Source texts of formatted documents
= Beginning of Section =

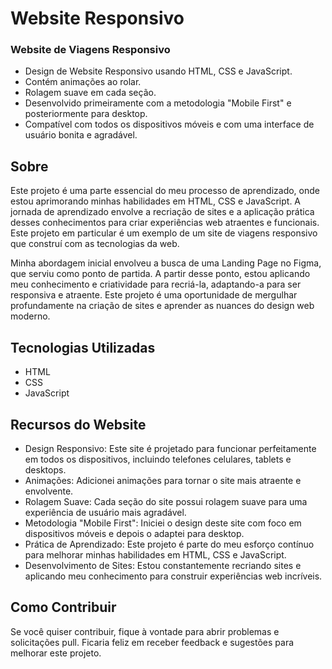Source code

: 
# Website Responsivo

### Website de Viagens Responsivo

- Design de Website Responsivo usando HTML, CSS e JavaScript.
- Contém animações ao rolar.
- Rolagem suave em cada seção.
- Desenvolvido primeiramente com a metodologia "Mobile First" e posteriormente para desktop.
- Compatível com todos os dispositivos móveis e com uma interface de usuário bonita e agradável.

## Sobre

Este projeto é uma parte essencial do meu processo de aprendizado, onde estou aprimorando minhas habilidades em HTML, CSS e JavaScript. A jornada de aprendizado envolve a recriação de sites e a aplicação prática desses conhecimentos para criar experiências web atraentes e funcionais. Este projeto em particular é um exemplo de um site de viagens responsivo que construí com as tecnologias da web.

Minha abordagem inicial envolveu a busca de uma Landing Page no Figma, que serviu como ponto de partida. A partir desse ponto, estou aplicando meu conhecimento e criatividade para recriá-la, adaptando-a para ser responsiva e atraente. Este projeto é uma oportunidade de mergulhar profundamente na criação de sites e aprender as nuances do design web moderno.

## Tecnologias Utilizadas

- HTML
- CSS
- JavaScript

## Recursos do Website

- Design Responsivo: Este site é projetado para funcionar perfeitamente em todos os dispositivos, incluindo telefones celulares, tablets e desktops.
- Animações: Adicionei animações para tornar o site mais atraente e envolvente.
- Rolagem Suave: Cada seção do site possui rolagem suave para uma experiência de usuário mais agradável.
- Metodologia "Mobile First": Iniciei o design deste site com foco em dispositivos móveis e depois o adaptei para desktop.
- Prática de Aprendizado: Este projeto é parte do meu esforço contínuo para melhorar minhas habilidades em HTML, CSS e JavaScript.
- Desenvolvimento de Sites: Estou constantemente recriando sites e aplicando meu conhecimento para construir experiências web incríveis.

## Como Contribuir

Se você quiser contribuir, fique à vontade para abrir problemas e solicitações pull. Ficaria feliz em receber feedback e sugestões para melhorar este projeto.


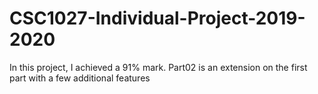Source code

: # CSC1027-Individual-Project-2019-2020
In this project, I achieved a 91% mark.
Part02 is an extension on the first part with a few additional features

= End of Section =
= Beginning of Section =

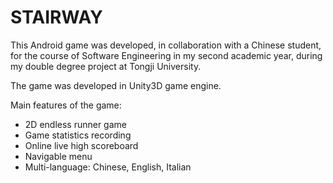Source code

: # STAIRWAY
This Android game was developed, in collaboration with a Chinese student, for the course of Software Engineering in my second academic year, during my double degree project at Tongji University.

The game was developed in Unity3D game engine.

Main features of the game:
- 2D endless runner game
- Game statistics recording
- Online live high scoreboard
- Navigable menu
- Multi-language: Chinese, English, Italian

= End of Section =
= Beginning of Section =

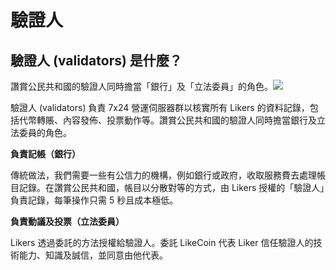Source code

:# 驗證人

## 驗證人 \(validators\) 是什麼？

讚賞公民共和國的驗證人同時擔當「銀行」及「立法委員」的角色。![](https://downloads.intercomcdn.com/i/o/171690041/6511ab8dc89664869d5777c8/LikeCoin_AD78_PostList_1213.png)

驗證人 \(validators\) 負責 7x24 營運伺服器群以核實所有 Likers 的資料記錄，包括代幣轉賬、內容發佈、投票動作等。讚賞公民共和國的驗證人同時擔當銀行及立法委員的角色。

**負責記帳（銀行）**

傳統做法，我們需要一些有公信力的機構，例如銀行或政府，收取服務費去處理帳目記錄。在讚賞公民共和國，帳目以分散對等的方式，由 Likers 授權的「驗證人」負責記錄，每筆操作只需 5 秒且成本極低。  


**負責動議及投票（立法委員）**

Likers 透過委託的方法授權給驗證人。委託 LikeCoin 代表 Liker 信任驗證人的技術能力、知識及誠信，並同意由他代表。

= End of Section =

- WHAT TO PRODUCE:
Every line with "suave" in it should be copied from the entries.

- OUTPUT FOR THIS EXERCISE:
- Rolagem suave em cada seção.
- Rolagem Suave: Cada seção do site possui rolagem suave para uma experiência de usuário mais agradável.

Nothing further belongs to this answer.